■ EXERCISE REQUIREMENTS
Each line of the listing that includes the string "query" needs to be located and copied.

- - -

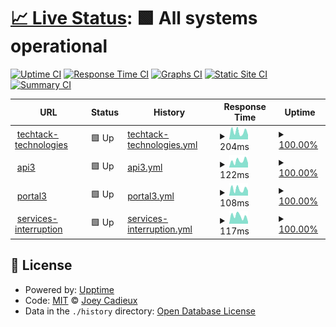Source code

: # [📈 Live Status](https://drjoeycadieux.github.io/page3time): <!--live status--> **🟩 All systems operational**

[![Uptime CI](https://github.com/drjoeycadieux/page3time/workflows/Uptime%20CI/badge.svg)](https://github.com/drjoeycadieux/page3time/actions?query=workflow%3A%22Uptime+CI%22)
[![Response Time CI](https://github.com/drjoeycadieux/page3time/workflows/Response%20Time%20CI/badge.svg)](https://github.com/drjoeycadieux/page3time/actions?query=workflow%3A%22Response+Time+CI%22)
[![Graphs CI](https://github.com/drjoeycadieux/page3time/workflows/Graphs%20CI/badge.svg)](https://github.com/drjoeycadieux/page3time/actions?query=workflow%3A%22Graphs+CI%22)
[![Static Site CI](https://github.com/drjoeycadieux/page3time/workflows/Static%20Site%20CI/badge.svg)](https://github.com/drjoeycadieux/page3time/actions?query=workflow%3A%22Static+Site+CI%22)
[![Summary CI](https://github.com/drjoeycadieux/page3time/workflows/Summary%20CI/badge.svg)](https://github.com/drjoeycadieux/page3time/actions?query=workflow%3A%22Summary+CI%22)

<!--start: status pages-->
<!-- This summary is generated by Upptime (https://github.com/upptime/upptime) -->
<!-- Do not edit this manually, your changes will be overwritten -->
<!-- prettier-ignore -->
| URL | Status | History | Response Time | Uptime |
| --- | ------ | ------- | ------------- | ------ |
| <img alt="" src="https://icons.duckduckgo.com/ip3/techtack-technologies.com.ico" height="13"> [techtack-technologies](https://techtack-technologies.com/) | 🟩 Up | [techtack-technologies.yml](https://github.com/drjoeycadieux/page3time/commits/HEAD/history/techtack-technologies.yml) | <details><summary><img alt="Response time graph" src="./graphs/techtack-technologies/response-time-week.png" height="20"> 204ms</summary><br><a href="https://drjoeycadieux.github.io/page3time/history/techtack-technologies"><img alt="Response time 230" src="https://img.shields.io/endpoint?url=https%3A%2F%2Fraw.githubusercontent.com%2Fdrjoeycadieux%2Fpage3time%2FHEAD%2Fapi%2Ftechtack-technologies%2Fresponse-time.json"></a><br><a href="https://drjoeycadieux.github.io/page3time/history/techtack-technologies"><img alt="24-hour response time 164" src="https://img.shields.io/endpoint?url=https%3A%2F%2Fraw.githubusercontent.com%2Fdrjoeycadieux%2Fpage3time%2FHEAD%2Fapi%2Ftechtack-technologies%2Fresponse-time-day.json"></a><br><a href="https://drjoeycadieux.github.io/page3time/history/techtack-technologies"><img alt="7-day response time 204" src="https://img.shields.io/endpoint?url=https%3A%2F%2Fraw.githubusercontent.com%2Fdrjoeycadieux%2Fpage3time%2FHEAD%2Fapi%2Ftechtack-technologies%2Fresponse-time-week.json"></a><br><a href="https://drjoeycadieux.github.io/page3time/history/techtack-technologies"><img alt="30-day response time 230" src="https://img.shields.io/endpoint?url=https%3A%2F%2Fraw.githubusercontent.com%2Fdrjoeycadieux%2Fpage3time%2FHEAD%2Fapi%2Ftechtack-technologies%2Fresponse-time-month.json"></a><br><a href="https://drjoeycadieux.github.io/page3time/history/techtack-technologies"><img alt="1-year response time 230" src="https://img.shields.io/endpoint?url=https%3A%2F%2Fraw.githubusercontent.com%2Fdrjoeycadieux%2Fpage3time%2FHEAD%2Fapi%2Ftechtack-technologies%2Fresponse-time-year.json"></a></details> | <details><summary><a href="https://drjoeycadieux.github.io/page3time/history/techtack-technologies">100.00%</a></summary><a href="https://drjoeycadieux.github.io/page3time/history/techtack-technologies"><img alt="All-time uptime 100.00%" src="https://img.shields.io/endpoint?url=https%3A%2F%2Fraw.githubusercontent.com%2Fdrjoeycadieux%2Fpage3time%2FHEAD%2Fapi%2Ftechtack-technologies%2Fuptime.json"></a><br><a href="https://drjoeycadieux.github.io/page3time/history/techtack-technologies"><img alt="24-hour uptime 100.00%" src="https://img.shields.io/endpoint?url=https%3A%2F%2Fraw.githubusercontent.com%2Fdrjoeycadieux%2Fpage3time%2FHEAD%2Fapi%2Ftechtack-technologies%2Fuptime-day.json"></a><br><a href="https://drjoeycadieux.github.io/page3time/history/techtack-technologies"><img alt="7-day uptime 100.00%" src="https://img.shields.io/endpoint?url=https%3A%2F%2Fraw.githubusercontent.com%2Fdrjoeycadieux%2Fpage3time%2FHEAD%2Fapi%2Ftechtack-technologies%2Fuptime-week.json"></a><br><a href="https://drjoeycadieux.github.io/page3time/history/techtack-technologies"><img alt="30-day uptime 100.00%" src="https://img.shields.io/endpoint?url=https%3A%2F%2Fraw.githubusercontent.com%2Fdrjoeycadieux%2Fpage3time%2FHEAD%2Fapi%2Ftechtack-technologies%2Fuptime-month.json"></a><br><a href="https://drjoeycadieux.github.io/page3time/history/techtack-technologies"><img alt="1-year uptime 100.00%" src="https://img.shields.io/endpoint?url=https%3A%2F%2Fraw.githubusercontent.com%2Fdrjoeycadieux%2Fpage3time%2FHEAD%2Fapi%2Ftechtack-technologies%2Fuptime-year.json"></a></details>
| <img alt="" src="https://icons.duckduckgo.com/ip3/api3.techtack-technologies.com.ico" height="13"> [api3](https://api3.techtack-technologies.com/) | 🟩 Up | [api3.yml](https://github.com/drjoeycadieux/page3time/commits/HEAD/history/api3.yml) | <details><summary><img alt="Response time graph" src="./graphs/api3/response-time-week.png" height="20"> 122ms</summary><br><a href="https://drjoeycadieux.github.io/page3time/history/api3"><img alt="Response time 112" src="https://img.shields.io/endpoint?url=https%3A%2F%2Fraw.githubusercontent.com%2Fdrjoeycadieux%2Fpage3time%2FHEAD%2Fapi%2Fapi3%2Fresponse-time.json"></a><br><a href="https://drjoeycadieux.github.io/page3time/history/api3"><img alt="24-hour response time 115" src="https://img.shields.io/endpoint?url=https%3A%2F%2Fraw.githubusercontent.com%2Fdrjoeycadieux%2Fpage3time%2FHEAD%2Fapi%2Fapi3%2Fresponse-time-day.json"></a><br><a href="https://drjoeycadieux.github.io/page3time/history/api3"><img alt="7-day response time 122" src="https://img.shields.io/endpoint?url=https%3A%2F%2Fraw.githubusercontent.com%2Fdrjoeycadieux%2Fpage3time%2FHEAD%2Fapi%2Fapi3%2Fresponse-time-week.json"></a><br><a href="https://drjoeycadieux.github.io/page3time/history/api3"><img alt="30-day response time 112" src="https://img.shields.io/endpoint?url=https%3A%2F%2Fraw.githubusercontent.com%2Fdrjoeycadieux%2Fpage3time%2FHEAD%2Fapi%2Fapi3%2Fresponse-time-month.json"></a><br><a href="https://drjoeycadieux.github.io/page3time/history/api3"><img alt="1-year response time 112" src="https://img.shields.io/endpoint?url=https%3A%2F%2Fraw.githubusercontent.com%2Fdrjoeycadieux%2Fpage3time%2FHEAD%2Fapi%2Fapi3%2Fresponse-time-year.json"></a></details> | <details><summary><a href="https://drjoeycadieux.github.io/page3time/history/api3">100.00%</a></summary><a href="https://drjoeycadieux.github.io/page3time/history/api3"><img alt="All-time uptime 100.00%" src="https://img.shields.io/endpoint?url=https%3A%2F%2Fraw.githubusercontent.com%2Fdrjoeycadieux%2Fpage3time%2FHEAD%2Fapi%2Fapi3%2Fuptime.json"></a><br><a href="https://drjoeycadieux.github.io/page3time/history/api3"><img alt="24-hour uptime 100.00%" src="https://img.shields.io/endpoint?url=https%3A%2F%2Fraw.githubusercontent.com%2Fdrjoeycadieux%2Fpage3time%2FHEAD%2Fapi%2Fapi3%2Fuptime-day.json"></a><br><a href="https://drjoeycadieux.github.io/page3time/history/api3"><img alt="7-day uptime 100.00%" src="https://img.shields.io/endpoint?url=https%3A%2F%2Fraw.githubusercontent.com%2Fdrjoeycadieux%2Fpage3time%2FHEAD%2Fapi%2Fapi3%2Fuptime-week.json"></a><br><a href="https://drjoeycadieux.github.io/page3time/history/api3"><img alt="30-day uptime 100.00%" src="https://img.shields.io/endpoint?url=https%3A%2F%2Fraw.githubusercontent.com%2Fdrjoeycadieux%2Fpage3time%2FHEAD%2Fapi%2Fapi3%2Fuptime-month.json"></a><br><a href="https://drjoeycadieux.github.io/page3time/history/api3"><img alt="1-year uptime 100.00%" src="https://img.shields.io/endpoint?url=https%3A%2F%2Fraw.githubusercontent.com%2Fdrjoeycadieux%2Fpage3time%2FHEAD%2Fapi%2Fapi3%2Fuptime-year.json"></a></details>
| <img alt="" src="https://icons.duckduckgo.com/ip3/portal3.techtack-technologies.com.ico" height="13"> [portal3](https://portal3.techtack-technologies.com/) | 🟩 Up | [portal3.yml](https://github.com/drjoeycadieux/page3time/commits/HEAD/history/portal3.yml) | <details><summary><img alt="Response time graph" src="./graphs/portal3/response-time-week.png" height="20"> 108ms</summary><br><a href="https://drjoeycadieux.github.io/page3time/history/portal3"><img alt="Response time 114" src="https://img.shields.io/endpoint?url=https%3A%2F%2Fraw.githubusercontent.com%2Fdrjoeycadieux%2Fpage3time%2FHEAD%2Fapi%2Fportal3%2Fresponse-time.json"></a><br><a href="https://drjoeycadieux.github.io/page3time/history/portal3"><img alt="24-hour response time 93" src="https://img.shields.io/endpoint?url=https%3A%2F%2Fraw.githubusercontent.com%2Fdrjoeycadieux%2Fpage3time%2FHEAD%2Fapi%2Fportal3%2Fresponse-time-day.json"></a><br><a href="https://drjoeycadieux.github.io/page3time/history/portal3"><img alt="7-day response time 108" src="https://img.shields.io/endpoint?url=https%3A%2F%2Fraw.githubusercontent.com%2Fdrjoeycadieux%2Fpage3time%2FHEAD%2Fapi%2Fportal3%2Fresponse-time-week.json"></a><br><a href="https://drjoeycadieux.github.io/page3time/history/portal3"><img alt="30-day response time 114" src="https://img.shields.io/endpoint?url=https%3A%2F%2Fraw.githubusercontent.com%2Fdrjoeycadieux%2Fpage3time%2FHEAD%2Fapi%2Fportal3%2Fresponse-time-month.json"></a><br><a href="https://drjoeycadieux.github.io/page3time/history/portal3"><img alt="1-year response time 114" src="https://img.shields.io/endpoint?url=https%3A%2F%2Fraw.githubusercontent.com%2Fdrjoeycadieux%2Fpage3time%2FHEAD%2Fapi%2Fportal3%2Fresponse-time-year.json"></a></details> | <details><summary><a href="https://drjoeycadieux.github.io/page3time/history/portal3">100.00%</a></summary><a href="https://drjoeycadieux.github.io/page3time/history/portal3"><img alt="All-time uptime 100.00%" src="https://img.shields.io/endpoint?url=https%3A%2F%2Fraw.githubusercontent.com%2Fdrjoeycadieux%2Fpage3time%2FHEAD%2Fapi%2Fportal3%2Fuptime.json"></a><br><a href="https://drjoeycadieux.github.io/page3time/history/portal3"><img alt="24-hour uptime 100.00%" src="https://img.shields.io/endpoint?url=https%3A%2F%2Fraw.githubusercontent.com%2Fdrjoeycadieux%2Fpage3time%2FHEAD%2Fapi%2Fportal3%2Fuptime-day.json"></a><br><a href="https://drjoeycadieux.github.io/page3time/history/portal3"><img alt="7-day uptime 100.00%" src="https://img.shields.io/endpoint?url=https%3A%2F%2Fraw.githubusercontent.com%2Fdrjoeycadieux%2Fpage3time%2FHEAD%2Fapi%2Fportal3%2Fuptime-week.json"></a><br><a href="https://drjoeycadieux.github.io/page3time/history/portal3"><img alt="30-day uptime 100.00%" src="https://img.shields.io/endpoint?url=https%3A%2F%2Fraw.githubusercontent.com%2Fdrjoeycadieux%2Fpage3time%2FHEAD%2Fapi%2Fportal3%2Fuptime-month.json"></a><br><a href="https://drjoeycadieux.github.io/page3time/history/portal3"><img alt="1-year uptime 100.00%" src="https://img.shields.io/endpoint?url=https%3A%2F%2Fraw.githubusercontent.com%2Fdrjoeycadieux%2Fpage3time%2FHEAD%2Fapi%2Fportal3%2Fuptime-year.json"></a></details>
| <img alt="" src="https://icons.duckduckgo.com/ip3/services-interruption.techtack-technologies.com.ico" height="13"> [services-interruption](https://services-interruption.techtack-technologies.com/) | 🟩 Up | [services-interruption.yml](https://github.com/drjoeycadieux/page3time/commits/HEAD/history/services-interruption.yml) | <details><summary><img alt="Response time graph" src="./graphs/services-interruption/response-time-week.png" height="20"> 117ms</summary><br><a href="https://drjoeycadieux.github.io/page3time/history/services-interruption"><img alt="Response time 141" src="https://img.shields.io/endpoint?url=https%3A%2F%2Fraw.githubusercontent.com%2Fdrjoeycadieux%2Fpage3time%2FHEAD%2Fapi%2Fservices-interruption%2Fresponse-time.json"></a><br><a href="https://drjoeycadieux.github.io/page3time/history/services-interruption"><img alt="24-hour response time 37" src="https://img.shields.io/endpoint?url=https%3A%2F%2Fraw.githubusercontent.com%2Fdrjoeycadieux%2Fpage3time%2FHEAD%2Fapi%2Fservices-interruption%2Fresponse-time-day.json"></a><br><a href="https://drjoeycadieux.github.io/page3time/history/services-interruption"><img alt="7-day response time 117" src="https://img.shields.io/endpoint?url=https%3A%2F%2Fraw.githubusercontent.com%2Fdrjoeycadieux%2Fpage3time%2FHEAD%2Fapi%2Fservices-interruption%2Fresponse-time-week.json"></a><br><a href="https://drjoeycadieux.github.io/page3time/history/services-interruption"><img alt="30-day response time 141" src="https://img.shields.io/endpoint?url=https%3A%2F%2Fraw.githubusercontent.com%2Fdrjoeycadieux%2Fpage3time%2FHEAD%2Fapi%2Fservices-interruption%2Fresponse-time-month.json"></a><br><a href="https://drjoeycadieux.github.io/page3time/history/services-interruption"><img alt="1-year response time 141" src="https://img.shields.io/endpoint?url=https%3A%2F%2Fraw.githubusercontent.com%2Fdrjoeycadieux%2Fpage3time%2FHEAD%2Fapi%2Fservices-interruption%2Fresponse-time-year.json"></a></details> | <details><summary><a href="https://drjoeycadieux.github.io/page3time/history/services-interruption">100.00%</a></summary><a href="https://drjoeycadieux.github.io/page3time/history/services-interruption"><img alt="All-time uptime 100.00%" src="https://img.shields.io/endpoint?url=https%3A%2F%2Fraw.githubusercontent.com%2Fdrjoeycadieux%2Fpage3time%2FHEAD%2Fapi%2Fservices-interruption%2Fuptime.json"></a><br><a href="https://drjoeycadieux.github.io/page3time/history/services-interruption"><img alt="24-hour uptime 100.00%" src="https://img.shields.io/endpoint?url=https%3A%2F%2Fraw.githubusercontent.com%2Fdrjoeycadieux%2Fpage3time%2FHEAD%2Fapi%2Fservices-interruption%2Fuptime-day.json"></a><br><a href="https://drjoeycadieux.github.io/page3time/history/services-interruption"><img alt="7-day uptime 100.00%" src="https://img.shields.io/endpoint?url=https%3A%2F%2Fraw.githubusercontent.com%2Fdrjoeycadieux%2Fpage3time%2FHEAD%2Fapi%2Fservices-interruption%2Fuptime-week.json"></a><br><a href="https://drjoeycadieux.github.io/page3time/history/services-interruption"><img alt="30-day uptime 100.00%" src="https://img.shields.io/endpoint?url=https%3A%2F%2Fraw.githubusercontent.com%2Fdrjoeycadieux%2Fpage3time%2FHEAD%2Fapi%2Fservices-interruption%2Fuptime-month.json"></a><br><a href="https://drjoeycadieux.github.io/page3time/history/services-interruption"><img alt="1-year uptime 100.00%" src="https://img.shields.io/endpoint?url=https%3A%2F%2Fraw.githubusercontent.com%2Fdrjoeycadieux%2Fpage3time%2FHEAD%2Fapi%2Fservices-interruption%2Fuptime-year.json"></a></details>

<!--end: status pages-->

## 📄 License

- Powered by: [Upptime](https://github.com/upptime/upptime)
- Code: [MIT](./LICENSE) © [Joey Cadieux](https://drjoeycadieux.github.io/page3time)
- Data in the `./history` directory: [Open Database License](https://opendatacommons.org/licenses/odbl/1-0/)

- - -

■ TASK OUTPUT
[![Uptime CI](https://github.com/drjoeycadieux/page3time/workflows/Uptime%20CI/badge.svg)](https://github.com/drjoeycadieux/page3time/actions?query=workflow%3A%22Uptime+CI%22)
[![Response Time CI](https://github.com/drjoeycadieux/page3time/workflows/Response%20Time%20CI/badge.svg)](https://github.com/drjoeycadieux/page3time/actions?query=workflow%3A%22Response+Time+CI%22)
[![Graphs CI](https://github.com/drjoeycadieux/page3time/workflows/Graphs%20CI/badge.svg)](https://github.com/drjoeycadieux/page3time/actions?query=workflow%3A%22Graphs+CI%22)
[![Static Site CI](https://github.com/drjoeycadieux/page3time/workflows/Static%20Site%20CI/badge.svg)](https://github.com/drjoeycadieux/page3time/actions?query=workflow%3A%22Static+Site+CI%22)
[![Summary CI](https://github.com/drjoeycadieux/page3time/workflows/Summary%20CI/badge.svg)](https://github.com/drjoeycadieux/page3time/actions?query=workflow%3A%22Summary+CI%22)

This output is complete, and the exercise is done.